About 1340 wordsAbout 4 min

2026-03-21

Complete, production-ready Python implementations for each major TTS library. Each section is self-contained and directly runnable.

Kokoro (Recommended — Fastest Offline)

Basic Synthesis

# kokoro_basic.py
from kokoro import KPipeline
import numpy as np
import soundfile as sf

def synthesize(text: str,
               voice: str = "af_heart",
               speed: float = 1.0,
               lang_code: str = "a",
               output_path: str = "output.wav") -> np.ndarray:
    """
    Synthesize text to a WAV file using Kokoro.
    lang_code: "a"=American EN, "b"=British EN, "j"=Japanese,
               "z"=Chinese, "k"=Korean, "f"=French, "p"=Portuguese
    """
    pipeline = KPipeline(lang_code=lang_code)
    
    audio_chunks = []
    for graphemes, phonemes, audio in pipeline(text, voice=voice, speed=speed):
        audio_chunks.append(audio)
    
    full_audio = np.concatenate(audio_chunks)
    sf.write(output_path, full_audio, 24000)
    return full_audio


if __name__ == "__main__":
    audio = synthesize(
        "The quick brown fox jumps over the lazy dog.",
        voice="af_heart",
        output_path="kokoro_test.wav",
    )
    print(f"Generated {len(audio)/24000:.2f}s of audio")
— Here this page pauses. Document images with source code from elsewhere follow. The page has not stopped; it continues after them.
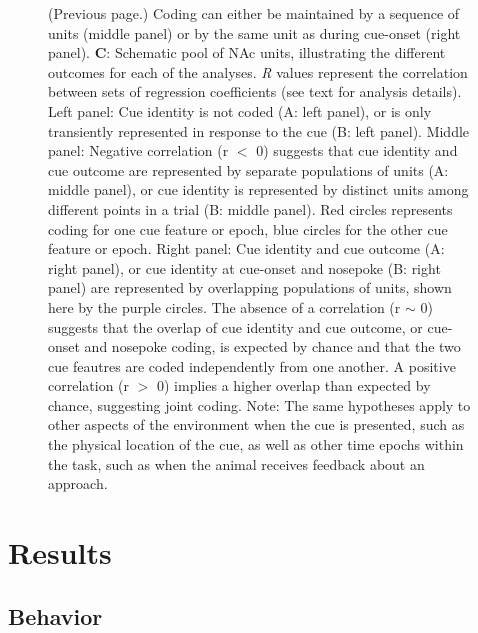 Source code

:\documentclass[11pt]{article}
\newcommand{\bsf}[1]{\textbf{#1}}
\providecommand{\DIFaddend}{} %
\DeclareRobustCommand{\DIFaddend}{\DIFOaddend \let\includegraphics\DIFOincludegraphics} %
\begin{document}
\addtocounter{figure}{-1}
\begin{figure} [t!]
  \caption{(Previous page.) Coding can either be maintained by a sequence
  of units (middle panel) or by the same unit as during cue-onset
  (right panel). \bsf{C}: Schematic pool of NAc units,
    illustrating the different outcomes for each of the analyses. {\it
      R} values represent the correlation between sets of regression
    coefficients (see text for analysis details). Left panel: Cue
    identity is not coded (A: left panel), or is only transiently
    represented in response to the cue (B: left panel). Middle panel:
    Negative correlation (r $<$ 0) suggests that cue identity and cue
    outcome are represented by separate populations of units (A:
    middle panel), or cue identity is represented by distinct units
    among different points in a trial (B: middle panel). Red circles
    represents coding for one cue feature or epoch, blue circles for
    the other cue feature or epoch. Right panel: Cue identity and cue
    outcome (A: right panel), or cue identity at cue-onset and
    nosepoke (B: right panel) are represented by overlapping
    populations of units, shown here by the purple circles. The
    absence of a correlation (r $\sim$ 0) suggests that the overlap of
    cue identity and cue outcome, or cue-onset and nosepoke coding, is
    expected by chance and that the two cue feautres are coded independently from one another. A positive correlation (r $>$ 0)
    implies a higher overlap than expected by chance, suggesting joint coding. Note: The same hypotheses apply to other aspects of the environment when the cue is presented, such as the physical location of the cue, as well as other time epochs within the task, such as when the animal receives feedback about an approach.}%
\end{figure}

\DIFaddend \section*{Results}

\subsection*{Behavior}
\end{document}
Reusing the Pipeline (Model Stays Loaded)

# kokoro_reuse.py
from kokoro import KPipeline
import numpy as np
import soundfile as sf
from typing import Iterator

class KokoroTTS:
    """Keeps Kokoro loaded in memory for repeated synthesis calls."""
    
    def __init__(self, lang_code: str = "a", voice: str = "af_heart"):
        self.pipeline = KPipeline(lang_code=lang_code)
        self.default_voice = voice
        self.sample_rate = 24000
    
    def synthesize(self, text: str, voice: str = None, speed: float = 1.0) -> np.ndarray:
        voice = voice or self.default_voice
        chunks = [audio for _, _, audio in self.pipeline(text, voice=voice, speed=speed)]
        return np.concatenate(chunks)
    
    def synthesize_to_file(self, text: str, path: str,
                            voice: str = None, speed: float = 1.0):
        audio = self.synthesize(text, voice, speed)
        sf.write(path, audio, self.sample_rate)
    
    def stream(self, text: str, voice: str = None, speed: float = 1.0) -> Iterator[np.ndarray]:
        """Yield audio chunks sentence by sentence."""
        voice = voice or self.default_voice
        for _, _, audio in self.pipeline(text, voice=voice, speed=speed):
            yield audio


if __name__ == "__main__":
    tts = KokoroTTS(voice="am_michael")
    tts.synthesize_to_file("Hello from Kokoro!", "hello.wav")
    tts.synthesize_to_file("British accent test.", "british.wav", voice="bm_george")

Multi-Voice Batch

# kokoro_batch.py
import csv
from pathlib import Path
from kokoro import KPipeline
import numpy as np
import soundfile as sf

def batch_synthesize(manifest_csv: str, output_dir: str,
                     voice: str = "af_heart", lang: str = "a"):
    """
    CSV format: text,filename
    Synthesizes all rows and saves to output_dir/filename.wav
    """
    pipeline = KPipeline(lang_code=lang)
    Path(output_dir).mkdir(parents=True, exist_ok=True)
    
    with open(manifest_csv) as f:
        reader = csv.DictReader(f)
        for i, row in enumerate(reader):
            chunks = [a for _, _, a in pipeline(row["text"], voice=voice)]
            audio = np.concatenate(chunks)
            out_path = str(Path(output_dir) / row["filename"])
            sf.write(out_path, audio, 24000)
            print(f"[{i+1}] {row['filename']} ({len(audio)/24000:.2f}s)")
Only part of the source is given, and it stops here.